The challenges on the road to real democracy in Chile are evident. For the second time, the majority of the Chilean people rejected a proposal to replace the current Constitution, drafted during the bloody dictatorship of Augusto Pinochet (1974-1990). With more than 55% voting, the “against” option won out over the “for” option, which obtained 44% support in the plebiscite held on this past Sunday.

In 2019, the Chilean people took to the streets against the neoliberal measures of former president Sebastian Piñera. Led primarily by the Chilean youth who felt disenfranchised, the struggle then turned to designing a new Constitution, with a wide range of competing interests, as the only possible way to democracy, peace, and citizen tranquility. Although almost 80 percent of the citizens supported drafting the new document, there has been no consensus. The first attempt failed in September 2022, when 62% rejected a proposal that many qualified as “re-foundational.”

The first text was drafted with the leadership of independents and left-wing sectors. If it had been approved, it would have enshrined more than 100 rights, the most of any national charter in history, including the right to housing, education, internet access, clean air, sanitation and care “from birth to death.” One year and three months later, Chileans again said no to a document that, for many, was far more conservative than the current Constitution, although it was revised several times in the process.

But what does this defeat mean? “The failure lies in the Chilean ruling political class that misinterpreted and derailed the demands of the social outburst of 2019,” said political scientist Juan Pablo Luna, professor at the School of Government of the Pontificia Universidad Católica de Chile. The first reading, the most obvious, is the failure of the right-wing to lead this second constitutional attempt to a successful conclusion. The result of the elections means a defeat for the extreme right led by the former presidential candidate José Antonio Kast, who was the protagonist  this second proposal.

The Mapuche, which makes up 13% of the Chilean population were not fooled into supporting a constitution that excluded their interests and was really no better than the existing archaic constitution of Pinochet. Ultimatley the authors of it were tied to a business model that favors the rich and individual interests.

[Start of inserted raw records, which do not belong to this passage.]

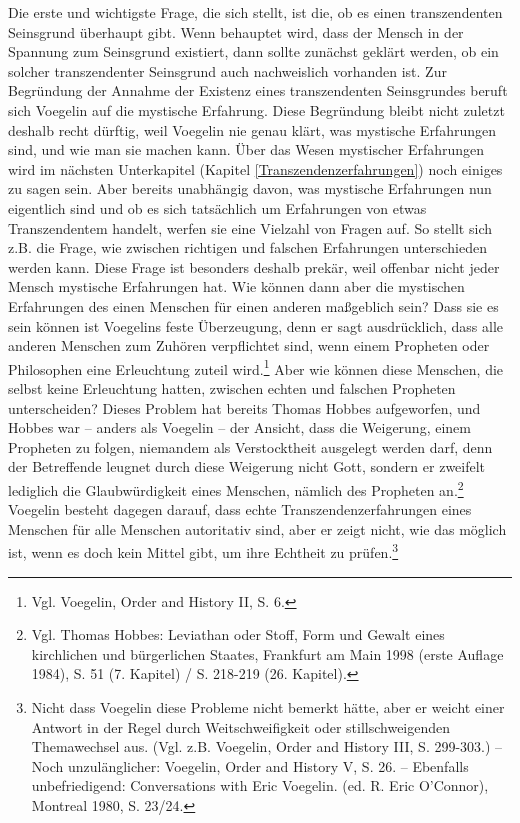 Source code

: Die erste und wichtigste Frage, die sich stellt, ist die, ob es einen
transzendenten Seinsgrund überhaupt gibt. Wenn behauptet wird, dass der Mensch
in der Spannung zum Seinsgrund existiert, dann sollte zunächst geklärt werden,
ob ein solcher transzendenter Seinsgrund auch nachweislich vorhanden ist. Zur
Begründung der Annahme der Existenz eines transzendenten Seinsgrundes beruft
sich Voegelin auf die mystische Erfahrung. Diese Begründung bleibt nicht
zuletzt deshalb recht dürftig, weil Voegelin nie genau klärt, was mystische
Erfahrungen sind, und wie man sie machen kann. Über das Wesen mystischer
Erfahrungen wird im nächsten Unterkapitel (Kapitel
\ref{Transzendenzerfahrungen}) noch einiges zu sagen sein. Aber bereits
unabhängig davon, was mystische Erfahrungen nun eigentlich sind und ob es sich
tatsächlich um Erfahrungen von etwas Transzendentem handelt, werfen sie eine
Vielzahl von Fragen auf. So stellt sich z.B. die Frage, wie zwischen richtigen
und falschen Erfahrungen unterschieden werden kann. Diese Frage ist besonders
deshalb prekär, weil offenbar nicht jeder Mensch mystische Erfahrungen hat.
Wie können dann aber die mystischen Erfahrungen des einen Menschen für einen
anderen maßgeblich sein?  Dass sie es sein können ist Voegelins feste
Überzeugung, denn er sagt ausdrücklich, dass alle anderen Menschen zum Zuhören
verpflichtet sind, wenn einem Propheten oder Philosophen eine Erleuchtung
zuteil wird.\footnote{Vgl.  Voegelin, Order and History II, S.  6.}  Aber wie
können diese Menschen, die selbst keine Erleuchtung hatten, zwischen echten
und falschen Propheten unterscheiden?  Dieses Problem hat bereits Thomas
Hobbes aufgeworfen, und Hobbes war -- anders als Voegelin -- der Ansicht, dass
die Weigerung, einem Propheten zu folgen, niemandem als Verstocktheit
ausgelegt werden darf, denn der Betreffende leugnet durch diese Weigerung
nicht Gott, sondern er zweifelt lediglich die Glaubwürdigkeit eines Menschen,
nämlich des Propheten an.\footnote{Vgl. Thomas Hobbes: Leviathan oder Stoff,
  Form und Gewalt eines kirchlichen und bürgerlichen Staates, Frankfurt am
  Main 1998 (erste Auflage 1984), S. 51 (7. Kapitel) / S.  218-219 (26.
  Kapitel).} Voegelin besteht dagegen darauf, dass echte
Transzendenzerfahrungen eines Menschen für alle Menschen autoritativ sind,
aber er zeigt nicht, wie das möglich ist, wenn es doch kein Mittel gibt, um
ihre Echtheit zu prüfen.\footnote{Nicht dass Voegelin diese Probleme nicht
  bemerkt hätte, aber er weicht einer Antwort in der Regel durch
  Weitschweifigkeit oder stillschweigenden Themawechsel aus.  (Vgl. z.B.
  Voegelin, Order and History III, S. 299-303.) -- Noch unzulänglicher:
  Voegelin, Order and History V, S.  26. -- Ebenfalls unbefriedigend:
  Conversations with Eric Voegelin. (ed. R.  Eric O'Connor), Montreal 1980, S.
  23/24.}

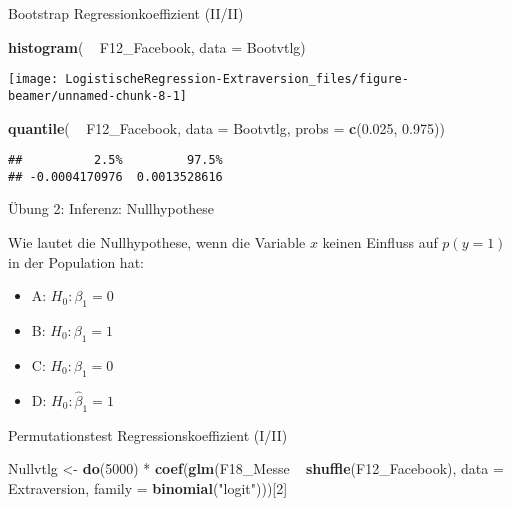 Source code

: \documentclass[ignorenonframetext,]{beamer}
\newenvironment{Shaded}{\begin{snugshade}}{\end{snugshade}}
\newcommand{\KeywordTok}[1]{\textcolor[rgb]{0.13,0.29,0.53}{\textbf{{#1}}}}
\newcommand{\DataTypeTok}[1]{\textcolor[rgb]{0.13,0.29,0.53}{{#1}}}
\newcommand{\DecValTok}[1]{\textcolor[rgb]{0.00,0.00,0.81}{{#1}}}
\newcommand{\FloatTok}[1]{\textcolor[rgb]{0.00,0.00,0.81}{{#1}}}
\newcommand{\StringTok}[1]{\textcolor[rgb]{0.31,0.60,0.02}{{#1}}}
\newcommand{\NormalTok}[1]{{#1}}
\providecommand{\tightlist}{%
  \setlength{\itemsep}{0pt}\setlength{\parskip}{0pt}}
\begin{document}
\begin{frame}[fragile]{Bootstrap Regressionkoeffizient (II/II)}

\begin{Shaded}
\begin{Highlighting}[]
\KeywordTok{histogram}\NormalTok{( ~}\StringTok{ }\NormalTok{F12_Facebook, }\DataTypeTok{data =} \NormalTok{Bootvtlg)}
\end{Highlighting}
\end{Shaded}

\begin{center}\texttt{[image: LogistischeRegression-Extraversion\_files/figure-beamer/unnamed-chunk-8-1]} \end{center}

\begin{Shaded}
\begin{Highlighting}[]
\KeywordTok{quantile}\NormalTok{( ~}\StringTok{ }\NormalTok{F12_Facebook, }\DataTypeTok{data =} \NormalTok{Bootvtlg, }
          \DataTypeTok{probs =} \KeywordTok{c}\NormalTok{(}\FloatTok{0.025}\NormalTok{, }\FloatTok{0.975}\NormalTok{))}
\end{Highlighting}
\end{Shaded}

\begin{verbatim}
##          2.5%         97.5% 
## -0.0004170976  0.0013528616
\end{verbatim}

\end{frame}

\begin{frame}{Übung 2: Inferenz: Nullhypothese}

Wie lautet die Nullhypothese, wenn die Variable \(x\) keinen Einfluss
auf \(p(y=1)\) in der Population hat:

\begin{itemize}
\tightlist
\item
  A: \(H_0: \beta_1=0\)
\item
  B: \(H_0: \beta_1=1\)
\item
  C: \(H_0: \hat{\beta}_1=0\)
\item
  D: \(H_0: \hat{\beta}_1=1\)
\end{itemize}

\end{frame}

\begin{frame}[fragile]{Permutationstest Regressionskoeffizient (I/II)}

\begin{Shaded}
\begin{Highlighting}[]
\NormalTok{Nullvtlg <-}\StringTok{ }\KeywordTok{do}\NormalTok{(}\DecValTok{5000}\NormalTok{) *}
\StringTok{  }\KeywordTok{coef}\NormalTok{(}\KeywordTok{glm}\NormalTok{(F18_Messe ~}\StringTok{ }\KeywordTok{shuffle}\NormalTok{(F12_Facebook), }
           \DataTypeTok{data =} \NormalTok{Extraversion,}
           \DataTypeTok{family =} \KeywordTok{binomial}\NormalTok{(}\StringTok{"logit"}\NormalTok{)))[}\DecValTok{2}\NormalTok{]}
\end{Highlighting}
\end{Shaded}

\end{frame}
\end{document}

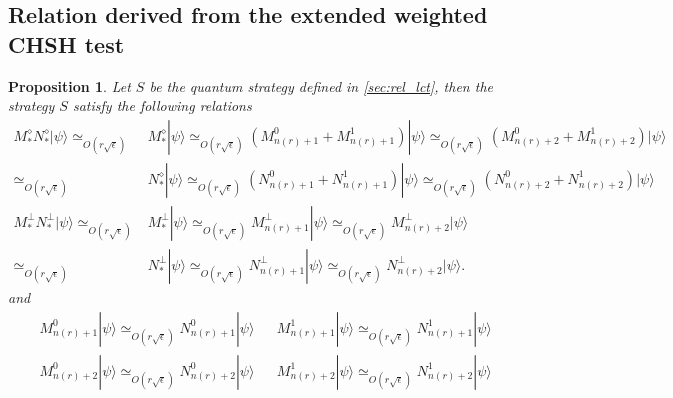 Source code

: \documentclass[11pt,letterpaper]{article}
\newcommand{\ket}[1]{|#1\rangle}
\newcommand{\1}{\mathbb{1}}
\newcommand{\nr}{n(r)}
\newcommand{\se}{\sqrt{\epsilon}}
\newcommand{\appd}[1]{\simeq_{#1}}
\newtheorem{proposition}[theorem]{Proposition}
\theoremstyle{definition}
\begin{document}
\subsection{Relation derived from the extended weighted CHSH test}
\label{sec:rel_chsh}
\begin{proposition}
Let $S$ be the quantum strategy defined in \cref{sec:rel_lct},
then the strategy $S$ satisfy the following relations
\begin{align}
	  M_\ast^\diamond N_\ast^\diamond \ket{\psi}
	  \appd{O( r\se)}&M_\ast^\diamond \ket{\psi} \appd{O( r\se)} (M_{\nr+1}^0+M_{\nr+1}^1)\ket{\psi} \appd{O( r\se)} (M_{\nr+2}^0+M_{\nr+2}^1)\ket{\psi} \\
	  \appd{O( r\se)}&N_\ast^\diamond \ket{\psi} \appd{O( r\se)} (N_{\nr+1}^0+N_{\nr+1}^1)\ket{\psi} \appd{O( r\se)} (N_{\nr+2}^0+N_{\nr+2}^1)\ket{\psi}\\
	M_\ast^\perp N_\ast^\perp\ket{\psi}\appd{O( r\se)} &M_\ast^\perp\ket{\psi} \appd{O( r\se)} M_{\nr+1}^\perp \ket{\psi} \appd{O( r\se)} M_{\nr+2}^\perp \ket{\psi}\\
	\appd{O( r\se)}&N_\ast^\perp\ket{\psi} \appd{O( r\se)} N_{\nr+1}^\perp \ket{\psi} \appd{O( r\se)} N_{\nr+2}^\perp \ket{\psi}.
\end{align}
and
\begin{align}
&M_{\nr+1}^0 \ket{\psi} \appd{O( r\se)} N_{\nr+1}^0 \ket{\psi} && M_{\nr+1}^1\ket{\psi} \appd{O( r\se)} N_{\nr+1}^1 \ket{\psi}\\
&M_{\nr+2}^0 \ket{\psi} \appd{O( r\se)} N_{\nr+2}^0 \ket{\psi} && M_{\nr+2}^1\ket{\psi} \appd{O( r\se)} N_{\nr+2}^1 \ket{\psi}
\end{align}
\end{proposition}
\end{document}
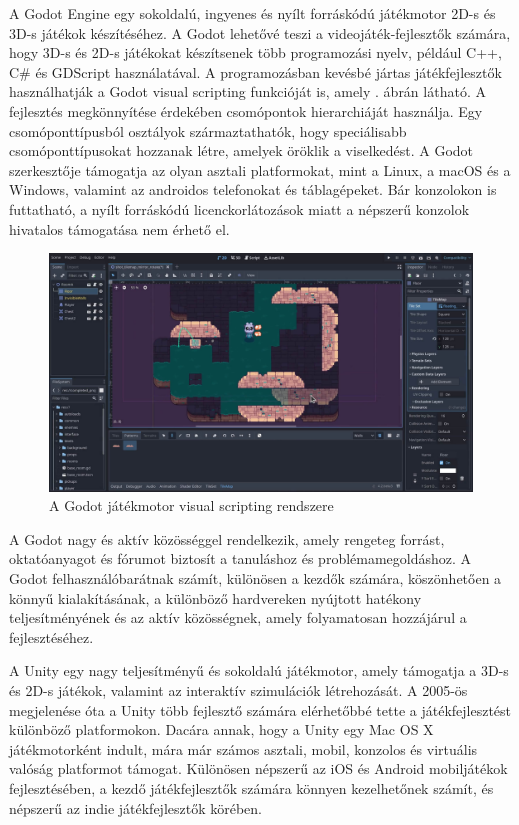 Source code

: A Godot Engine egy sokoldalú, ingyenes és nyílt forráskódú játékmotor 2D-s és 3D-s játékok készítéséhez. A Godot lehetővé teszi a videojáték-fejlesztők számára, hogy 3D-s és 2D-s játékokat készítsenek több programozási nyelv, például C++, C\# és GDScript használatával. A programozásban kevésbé jártas játékfejlesztők használhatják a Godot visual scripting funkcióját is, amely . ábrán látható. A fejlesztés megkönnyítése érdekében csomópontok hierarchiáját használja. Egy csomóponttípusból osztályok származtathatók, hogy speciálisabb csomóponttípusokat hozzanak létre, amelyek öröklik a viselkedést. A Godot szerkesztője támogatja az olyan asztali platformokat, mint a Linux, a macOS és a Windows, valamint az androidos telefonokat és táblagépeket. Bár konzolokon is futtatható, a nyílt forráskódú licenckorlátozások miatt a népszerű konzolok hivatalos támogatása nem érhető el.\cite{godot}

\begin{figure}[ht]
\centering
\includegraphics[scale = 0.2]{images/Godot_engine.jpg}
\caption{A Godot játékmotor visual scripting rendszere \cite{godot}}
\label{fig:godotengine}
\end{figure}

A Godot nagy és aktív közösséggel rendelkezik, amely rengeteg forrást, oktatóanyagot és fórumot biztosít a tanuláshoz és problémamegoldáshoz. A Godot felhasználóbarátnak számít, különösen a kezdők számára, köszönhetően a könnyű kialakításának, a különböző hardvereken nyújtott hatékony teljesítményének és az aktív közösségnek, amely folyamatosan hozzájárul a fejlesztéséhez. \cite{godot}


A Unity egy nagy teljesítményű és sokoldalú játékmotor, amely támogatja a 3D-s és 2D-s játékok, valamint az interaktív szimulációk létrehozását. A 2005-ös megjelenése óta a Unity több fejlesztő számára elérhetőbbé tette a játékfejlesztést különböző platformokon. Dacára annak, hogy a Unity egy Mac OS X játékmotorként indult, mára már számos asztali, mobil, konzolos és virtuális valóság platformot támogat. Különösen népszerű az iOS és Android mobiljátékok fejlesztésében, a kezdő játékfejlesztők számára könnyen kezelhetőnek számít, és népszerű az indie játékfejlesztők körében.

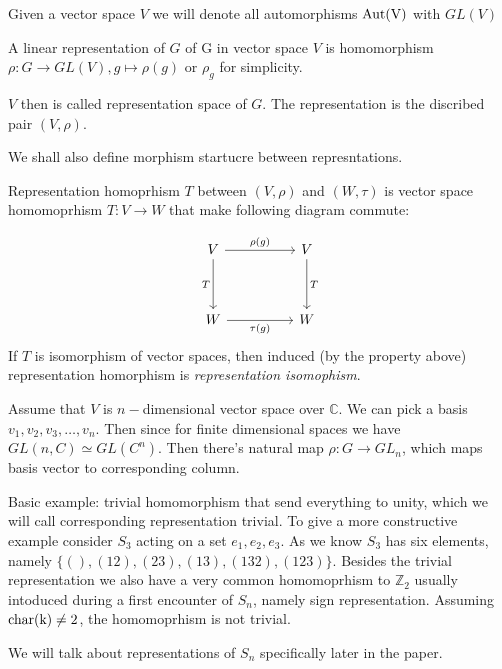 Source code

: \documentclass{amsart}
\def\char{\rm char}
\def\aut{\rm Aut}
\begin{document}
\begin{definition}
    Given a vector space $V$ we will denote all automorphisms $\aut(V)$ with $GL(V)$
\end{definition}

\begin{definition}
    A linear representation of $G$ of G in vector space $V$ is homomorphism $\rho: G \to GL(V), g \mapsto \rho(g)$ or $\rho_g$ for simplicity.
\end{definition}

$V$ then is called representation space of $G$. The representation is the discribed pair $(V, \rho)$.

We shall also define morphism startucre between represntations.

\begin{definition}
 Representation homoprhism $T$ between $(V, \rho)$ and $(W, \tau)$ is vector space homomoprhism $T: V \to W$ that make following diagram commute:
\end{definition}

\[\begin{tikzcd}
	V && V \\
	\\
	W && W
	\arrow["{\rho(g)}", from=1-1, to=1-3]
	\arrow["T", from=1-3, to=3-3]
	\arrow["T"', from=1-1, to=3-1]
	\arrow["{\tau(g)}"', from=3-1, to=3-3]
\end{tikzcd}\]
If $T$ is isomorphism of vector spaces, then induced (by the property above) representation homorphism is \textit{representation isomophism}.

Assume that $V$ is $n-$dimensional vector space over $\mathbb{C}$. We can pick a basis $v_1, v_2, v_3,\dots, v_n$. Then since for finite dimensional spaces we have $GL(n, C) \simeq GL(C^n)$. Then there's natural map $\rho: G\to GL_n$, which maps basis vector to corresponding column.

Basic example:  trivial homomorphism that send everything to unity, which we will call corresponding representation trivial. 
To give a more constructive example consider $S_3$ acting on a set $e_1, e_2, e_3$.
As we know $S_3$ has six elements, namely $\{ (), (12), (23), (13), (132), (123) \}$. 
Besides the trivial representation we also have a very common homomoprhism to $\mathbb{Z}_2$ usually intoduced during a first encounter of $S_n$, namely sign representation.
Assuming $\char(k) \neq 2$, the homomoprhism is not trivial. 


We will talk about representations of $S_n$ specifically later in the paper.
\end{document}
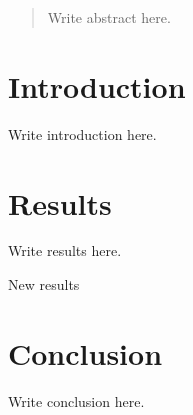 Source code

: \documentclass{article}
\begin{document}
\begin{abstract}
Write abstract here.
\end{abstract}

\section{Introduction}

Write introduction here.

\section{Results}

Write results here.

New results

\section{Conclusion}

Write conclusion here.
\end{document}
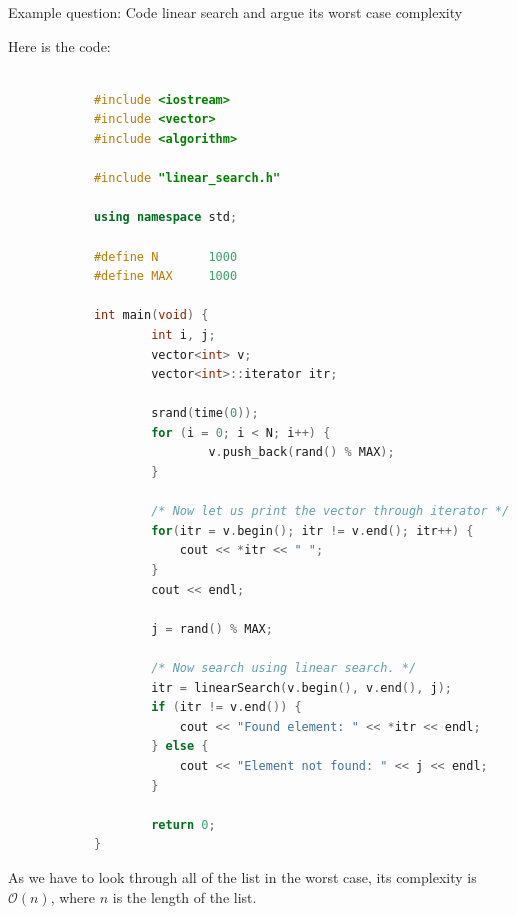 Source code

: \documentclass[addpoints,10pt,answers]{exam}
\begin{document}
 \boxedpoints
    \begin{center}
    \end{center}

    \begin{questions}
    \question Example question: Code linear search and argue its  worst case complexity
    \begin{solution}
    Here is the code:
        \begin{lstlisting}[language=C++,numbers=none]
        
            #include <iostream>
            #include <vector>
            #include <algorithm>
            
            #include "linear_search.h"
            
            using namespace std;
            
            #define N		1000
            #define MAX 	1000
            
            int main(void) {
                    int i, j;
                    vector<int> v;
                    vector<int>::iterator itr;
            
            		srand(time(0));
                    for (i = 0; i < N; i++) {
                            v.push_back(rand() % MAX);
                    }
            
                    /* Now let us print the vector through iterator */
                    for(itr = v.begin(); itr != v.end(); itr++) {
                        cout << *itr << " ";
                    }
                    cout << endl;
            
            		j = rand() % MAX;
            
            		/* Now search using linear search. */
                    itr = linearSearch(v.begin(), v.end(), j);
                    if (itr != v.end()) {
                        cout << "Found element: " << *itr << endl;
                    } else {
            			cout << "Element not found: " << j << endl;
            		}
            
            		return 0;
            }
        \end{lstlisting}


    As we have to look through all of the list in the worst case, its complexity is $\mathcal{O}(n)$, where $n$ is the length of the list.
    \end{solution}
    
    \end{questions}
\end{document}
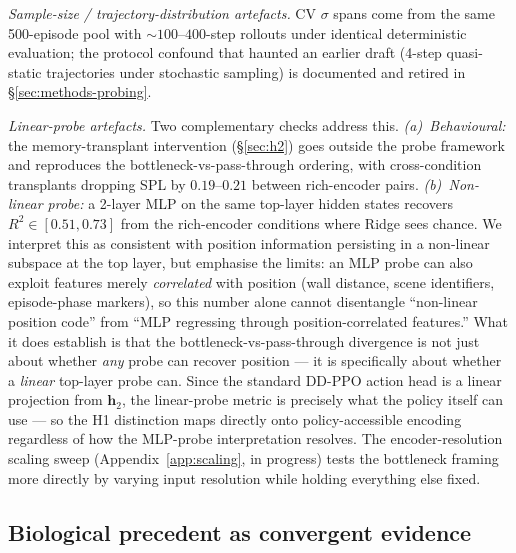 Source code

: \documentclass{article}
\begin{document}
\emph{Sample-size / trajectory-distribution artefacts.} CV $\sigma$ spans come from the same 500-episode pool with $\sim\!100$--$400$-step rollouts under identical deterministic evaluation; the protocol confound that haunted an earlier draft (4-step quasi-static trajectories under stochastic sampling) is documented and retired in §\ref{sec:methods-probing}.

\emph{Linear-probe artefacts.} Two complementary checks address this. \emph{(a)~Behavioural:} the memory-transplant intervention (§\ref{sec:h2}) goes outside the probe framework and reproduces the bottleneck-vs-pass-through ordering, with cross-condition transplants dropping SPL by $0.19$--$0.21$ between rich-encoder pairs. \emph{(b)~Non-linear probe:} a 2-layer MLP on the same top-layer hidden states recovers $R^2 \in [0.51, 0.73]$ from the rich-encoder conditions where Ridge sees chance. We interpret this as consistent with position information persisting in a non-linear subspace at the top layer, but emphasise the limits: an MLP probe can also exploit features merely \emph{correlated} with position (wall distance, scene identifiers, episode-phase markers), so this number alone cannot disentangle ``non-linear position code'' from ``MLP regressing through position-correlated features.'' What it does establish is that the bottleneck-vs-pass-through divergence is not just about whether \emph{any} probe can recover position --- it is specifically about whether a \emph{linear} top-layer probe can. Since the standard DD-PPO action head is a linear projection from $\mathbf{h}_2$, the linear-probe metric is precisely what the policy itself can use --- so the H1 distinction maps directly onto policy-accessible encoding regardless of how the MLP-probe interpretation resolves. The encoder-resolution scaling sweep (Appendix~\ref{app:scaling}, in progress) tests the bottleneck framing more directly by varying input resolution while holding everything else fixed.

\subsection{Biological precedent as convergent evidence}
\end{document}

“The main one responsible for this failure is undoubtedly the far right Republican Party, which had the opportunity to elaborate a text that would bring unity and did not take advantage of it. Now, the center-right is also responsible for this failure, as it should have done much more to include social democracy but preferred to align itself with the Republicans to avoid the drain of voters,” added Chilean journalist Sylvia Eyzaguirre.

This is also a bitter victory for the mostly leftist sectors, which were behind the “against” option but which, for the second time, lost in their historical yearning to change the current Constitution.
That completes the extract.